Enjoy Panko crusted avocado with jalapeño dip made from roasted jalapeños, cilantro, and Kewpie mayonnaise. A delicious side dish available now at Fat Bao -- The FIRST to infiltrate Houston with an array of Asian flavors in a steamed bun/bao.
To make the sauce, lightly coat the jalapeno with cooking oil and roast on the gas grill or a 450°F oven until charred. Remove the seed if you like a milder sauce. Combine the roasted jalapenos, cilantro and ½ of the mayonnaise in a blender and puree to a chunky to smooth texture. Stir in the remaining mayonnaise and place the sauce in a serving bowl and set aside.
To make the tempura sauce, combine the flour, egg yolk and very cold water in a cold bowl and beat with a wire whip or mixer until smooth. Place the batter in the refrigerator while you prepare the avocado slices. This batter needs to be very cold to produce a crisp tempura crust.

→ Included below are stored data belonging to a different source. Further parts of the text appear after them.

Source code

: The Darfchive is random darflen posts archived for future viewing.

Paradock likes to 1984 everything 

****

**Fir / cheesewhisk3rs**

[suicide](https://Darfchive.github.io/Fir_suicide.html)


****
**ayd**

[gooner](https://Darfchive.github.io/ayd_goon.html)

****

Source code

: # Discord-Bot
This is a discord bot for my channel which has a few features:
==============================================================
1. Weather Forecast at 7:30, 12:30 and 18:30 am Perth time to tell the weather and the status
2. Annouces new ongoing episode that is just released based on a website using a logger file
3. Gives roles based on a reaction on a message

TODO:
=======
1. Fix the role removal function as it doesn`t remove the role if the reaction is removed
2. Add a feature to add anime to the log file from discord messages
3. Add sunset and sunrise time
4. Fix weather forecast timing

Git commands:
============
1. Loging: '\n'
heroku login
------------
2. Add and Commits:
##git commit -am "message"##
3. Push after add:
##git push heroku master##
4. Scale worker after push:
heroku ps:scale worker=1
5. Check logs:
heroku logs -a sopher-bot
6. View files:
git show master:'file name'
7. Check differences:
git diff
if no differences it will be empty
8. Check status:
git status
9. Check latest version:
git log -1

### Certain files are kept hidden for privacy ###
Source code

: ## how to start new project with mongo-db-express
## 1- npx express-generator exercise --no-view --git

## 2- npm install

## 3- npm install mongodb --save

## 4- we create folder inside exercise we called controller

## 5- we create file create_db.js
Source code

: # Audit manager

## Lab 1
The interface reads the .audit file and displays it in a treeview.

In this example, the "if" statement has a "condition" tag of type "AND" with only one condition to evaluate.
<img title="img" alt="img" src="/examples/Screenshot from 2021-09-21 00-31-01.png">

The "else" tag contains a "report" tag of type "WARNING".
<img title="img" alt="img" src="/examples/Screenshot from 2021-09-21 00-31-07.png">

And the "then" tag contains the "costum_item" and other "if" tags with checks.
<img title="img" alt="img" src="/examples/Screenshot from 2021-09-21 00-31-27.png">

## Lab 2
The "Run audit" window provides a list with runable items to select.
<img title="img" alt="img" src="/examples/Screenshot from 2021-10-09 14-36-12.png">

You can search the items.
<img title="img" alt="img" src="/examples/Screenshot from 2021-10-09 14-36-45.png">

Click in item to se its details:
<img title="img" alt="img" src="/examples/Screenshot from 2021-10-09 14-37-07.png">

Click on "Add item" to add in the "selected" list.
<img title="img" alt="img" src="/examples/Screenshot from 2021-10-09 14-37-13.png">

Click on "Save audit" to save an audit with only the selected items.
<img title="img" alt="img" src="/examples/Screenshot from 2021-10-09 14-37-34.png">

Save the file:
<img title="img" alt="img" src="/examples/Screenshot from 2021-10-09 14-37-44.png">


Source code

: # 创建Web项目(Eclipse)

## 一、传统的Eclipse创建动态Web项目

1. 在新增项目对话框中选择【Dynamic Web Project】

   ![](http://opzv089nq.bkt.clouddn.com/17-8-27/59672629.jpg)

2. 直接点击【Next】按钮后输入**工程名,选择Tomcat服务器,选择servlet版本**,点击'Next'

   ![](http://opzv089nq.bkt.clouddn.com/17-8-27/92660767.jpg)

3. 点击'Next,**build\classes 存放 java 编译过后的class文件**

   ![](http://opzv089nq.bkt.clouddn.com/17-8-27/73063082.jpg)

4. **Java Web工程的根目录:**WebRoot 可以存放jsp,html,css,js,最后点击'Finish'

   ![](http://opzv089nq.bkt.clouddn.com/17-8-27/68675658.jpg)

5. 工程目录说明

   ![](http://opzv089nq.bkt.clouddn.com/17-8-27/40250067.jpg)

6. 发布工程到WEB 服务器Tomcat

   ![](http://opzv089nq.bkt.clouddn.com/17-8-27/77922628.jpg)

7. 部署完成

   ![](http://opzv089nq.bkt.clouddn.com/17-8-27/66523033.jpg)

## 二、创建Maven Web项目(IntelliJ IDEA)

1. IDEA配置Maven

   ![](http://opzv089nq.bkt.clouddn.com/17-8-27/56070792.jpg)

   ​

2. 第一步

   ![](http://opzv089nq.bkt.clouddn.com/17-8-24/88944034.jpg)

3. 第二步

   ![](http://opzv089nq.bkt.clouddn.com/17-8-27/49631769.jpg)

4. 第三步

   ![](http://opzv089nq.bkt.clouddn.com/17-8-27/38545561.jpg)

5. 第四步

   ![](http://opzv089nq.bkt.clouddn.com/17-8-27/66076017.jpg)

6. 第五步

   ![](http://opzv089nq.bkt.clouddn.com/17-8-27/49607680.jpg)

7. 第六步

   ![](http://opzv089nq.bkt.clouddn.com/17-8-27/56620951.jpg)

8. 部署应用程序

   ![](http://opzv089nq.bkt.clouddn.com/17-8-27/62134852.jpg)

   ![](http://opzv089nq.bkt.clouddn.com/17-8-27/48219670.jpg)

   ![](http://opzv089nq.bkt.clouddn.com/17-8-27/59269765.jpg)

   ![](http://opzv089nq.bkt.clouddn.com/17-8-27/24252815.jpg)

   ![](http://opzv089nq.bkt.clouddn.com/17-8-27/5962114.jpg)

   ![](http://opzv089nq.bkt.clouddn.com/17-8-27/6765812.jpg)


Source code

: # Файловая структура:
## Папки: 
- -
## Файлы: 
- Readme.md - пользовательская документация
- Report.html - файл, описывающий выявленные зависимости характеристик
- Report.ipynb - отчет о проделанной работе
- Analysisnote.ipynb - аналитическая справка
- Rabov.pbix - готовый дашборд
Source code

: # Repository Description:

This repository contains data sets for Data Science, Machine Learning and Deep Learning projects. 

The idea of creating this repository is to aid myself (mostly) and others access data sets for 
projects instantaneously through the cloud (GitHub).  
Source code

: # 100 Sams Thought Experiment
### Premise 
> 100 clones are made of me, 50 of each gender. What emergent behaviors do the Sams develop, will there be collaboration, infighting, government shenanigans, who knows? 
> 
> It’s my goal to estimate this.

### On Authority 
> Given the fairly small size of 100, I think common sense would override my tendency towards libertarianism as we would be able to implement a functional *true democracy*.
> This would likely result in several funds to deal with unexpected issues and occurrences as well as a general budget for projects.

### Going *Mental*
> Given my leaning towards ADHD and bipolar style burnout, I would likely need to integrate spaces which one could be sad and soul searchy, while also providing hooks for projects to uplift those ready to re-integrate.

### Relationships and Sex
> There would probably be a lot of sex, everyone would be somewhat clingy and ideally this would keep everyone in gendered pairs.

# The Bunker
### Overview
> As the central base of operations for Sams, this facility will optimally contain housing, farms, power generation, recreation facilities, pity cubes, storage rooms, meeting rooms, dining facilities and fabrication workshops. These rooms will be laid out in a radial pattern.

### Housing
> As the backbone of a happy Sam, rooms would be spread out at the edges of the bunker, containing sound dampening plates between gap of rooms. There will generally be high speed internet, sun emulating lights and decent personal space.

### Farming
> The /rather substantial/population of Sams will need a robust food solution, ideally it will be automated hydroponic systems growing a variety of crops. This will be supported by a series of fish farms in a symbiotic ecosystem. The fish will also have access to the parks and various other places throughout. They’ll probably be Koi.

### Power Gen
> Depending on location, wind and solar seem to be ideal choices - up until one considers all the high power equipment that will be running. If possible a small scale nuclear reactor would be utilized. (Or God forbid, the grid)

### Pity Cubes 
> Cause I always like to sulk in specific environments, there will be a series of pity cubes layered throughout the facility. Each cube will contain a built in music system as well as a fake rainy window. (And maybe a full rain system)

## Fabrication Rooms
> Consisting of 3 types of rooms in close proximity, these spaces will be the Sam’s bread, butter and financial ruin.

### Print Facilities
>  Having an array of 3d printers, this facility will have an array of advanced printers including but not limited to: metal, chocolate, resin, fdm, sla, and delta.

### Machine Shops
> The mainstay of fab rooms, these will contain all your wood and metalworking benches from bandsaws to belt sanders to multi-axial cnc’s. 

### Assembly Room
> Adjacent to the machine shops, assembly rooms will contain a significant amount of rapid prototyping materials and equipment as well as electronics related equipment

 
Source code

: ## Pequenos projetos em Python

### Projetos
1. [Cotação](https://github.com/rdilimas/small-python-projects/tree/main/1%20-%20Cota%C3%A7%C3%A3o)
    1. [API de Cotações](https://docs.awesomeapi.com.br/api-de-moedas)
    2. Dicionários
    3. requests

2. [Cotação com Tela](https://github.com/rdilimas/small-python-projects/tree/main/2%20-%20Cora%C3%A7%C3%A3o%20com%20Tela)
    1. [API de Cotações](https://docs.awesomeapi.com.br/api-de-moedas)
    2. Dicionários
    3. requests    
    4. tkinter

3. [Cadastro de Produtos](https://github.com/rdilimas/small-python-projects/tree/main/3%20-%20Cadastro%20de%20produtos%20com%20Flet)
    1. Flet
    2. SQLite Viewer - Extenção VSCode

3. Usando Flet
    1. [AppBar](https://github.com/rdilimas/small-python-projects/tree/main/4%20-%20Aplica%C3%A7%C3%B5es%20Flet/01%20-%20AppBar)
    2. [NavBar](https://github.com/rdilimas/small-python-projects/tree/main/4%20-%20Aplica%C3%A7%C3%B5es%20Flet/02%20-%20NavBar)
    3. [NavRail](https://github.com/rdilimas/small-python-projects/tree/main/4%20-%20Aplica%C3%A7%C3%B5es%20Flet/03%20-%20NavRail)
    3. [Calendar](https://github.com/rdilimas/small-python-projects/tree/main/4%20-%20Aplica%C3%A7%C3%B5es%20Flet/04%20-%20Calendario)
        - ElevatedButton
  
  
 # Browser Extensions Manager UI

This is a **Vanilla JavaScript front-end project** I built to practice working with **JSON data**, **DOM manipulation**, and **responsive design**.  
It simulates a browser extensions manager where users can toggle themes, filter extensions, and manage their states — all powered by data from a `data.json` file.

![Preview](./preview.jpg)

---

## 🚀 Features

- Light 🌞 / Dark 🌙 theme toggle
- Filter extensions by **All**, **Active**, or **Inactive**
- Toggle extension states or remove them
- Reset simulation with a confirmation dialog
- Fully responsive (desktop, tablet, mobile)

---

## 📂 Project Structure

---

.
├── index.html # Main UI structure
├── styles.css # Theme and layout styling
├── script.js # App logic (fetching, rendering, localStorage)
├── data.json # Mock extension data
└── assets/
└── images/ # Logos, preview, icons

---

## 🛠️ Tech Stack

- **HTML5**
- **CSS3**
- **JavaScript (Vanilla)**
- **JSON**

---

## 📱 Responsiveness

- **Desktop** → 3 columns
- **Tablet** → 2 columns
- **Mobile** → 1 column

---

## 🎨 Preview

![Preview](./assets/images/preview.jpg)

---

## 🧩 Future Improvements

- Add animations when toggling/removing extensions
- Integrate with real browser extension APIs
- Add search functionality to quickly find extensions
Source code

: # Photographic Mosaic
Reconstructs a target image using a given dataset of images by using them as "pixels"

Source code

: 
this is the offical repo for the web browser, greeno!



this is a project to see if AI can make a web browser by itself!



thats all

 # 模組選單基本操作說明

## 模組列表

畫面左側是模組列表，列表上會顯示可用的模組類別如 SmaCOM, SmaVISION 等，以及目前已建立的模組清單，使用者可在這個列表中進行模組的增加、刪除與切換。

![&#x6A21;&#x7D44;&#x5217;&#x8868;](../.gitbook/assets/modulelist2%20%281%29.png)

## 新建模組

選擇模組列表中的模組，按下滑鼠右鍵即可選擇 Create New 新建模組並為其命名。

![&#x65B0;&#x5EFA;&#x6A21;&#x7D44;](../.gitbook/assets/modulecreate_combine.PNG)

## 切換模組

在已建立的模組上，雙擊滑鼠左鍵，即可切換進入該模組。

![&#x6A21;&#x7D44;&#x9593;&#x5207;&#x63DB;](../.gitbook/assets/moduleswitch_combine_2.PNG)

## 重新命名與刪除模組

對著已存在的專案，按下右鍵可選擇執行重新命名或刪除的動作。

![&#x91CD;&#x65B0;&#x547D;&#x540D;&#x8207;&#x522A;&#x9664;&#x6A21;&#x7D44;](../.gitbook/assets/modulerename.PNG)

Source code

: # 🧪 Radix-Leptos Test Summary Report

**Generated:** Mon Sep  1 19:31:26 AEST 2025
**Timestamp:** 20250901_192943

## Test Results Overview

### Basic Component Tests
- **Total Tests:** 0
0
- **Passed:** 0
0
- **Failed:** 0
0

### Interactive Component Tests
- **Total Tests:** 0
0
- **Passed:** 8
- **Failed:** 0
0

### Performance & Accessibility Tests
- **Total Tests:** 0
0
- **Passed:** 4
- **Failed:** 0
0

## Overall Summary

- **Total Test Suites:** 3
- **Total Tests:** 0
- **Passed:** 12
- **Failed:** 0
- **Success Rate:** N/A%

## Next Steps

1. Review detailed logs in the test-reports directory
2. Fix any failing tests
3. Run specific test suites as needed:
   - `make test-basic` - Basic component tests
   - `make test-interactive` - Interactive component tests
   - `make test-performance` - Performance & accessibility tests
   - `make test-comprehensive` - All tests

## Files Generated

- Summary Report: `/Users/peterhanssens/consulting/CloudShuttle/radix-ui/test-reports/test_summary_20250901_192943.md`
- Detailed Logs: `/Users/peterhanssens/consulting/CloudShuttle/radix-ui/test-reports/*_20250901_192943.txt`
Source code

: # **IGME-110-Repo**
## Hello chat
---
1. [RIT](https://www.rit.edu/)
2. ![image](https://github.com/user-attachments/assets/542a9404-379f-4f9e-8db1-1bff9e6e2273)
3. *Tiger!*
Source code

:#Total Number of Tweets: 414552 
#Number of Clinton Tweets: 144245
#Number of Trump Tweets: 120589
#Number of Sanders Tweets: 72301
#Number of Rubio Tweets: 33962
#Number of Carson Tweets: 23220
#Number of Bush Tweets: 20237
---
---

Line a baking sheet pan with parchment paper and set aside. Combine the Panko crumbs and salt in a pie dish and set aside.
Cut avocados into halves and remove the seeds. Cut each half into 6 slices. Dip each avocado slice in the chilled tempura batter, coat with Panko crumbs, shake and place on the prepared sheet pan.
Heat the oil in a deep fryer or heavy bottom skillet to 325°F. Fry 4 to 6 coated avocado slices at a time for 1 minute or until golden brown. Salt to taste.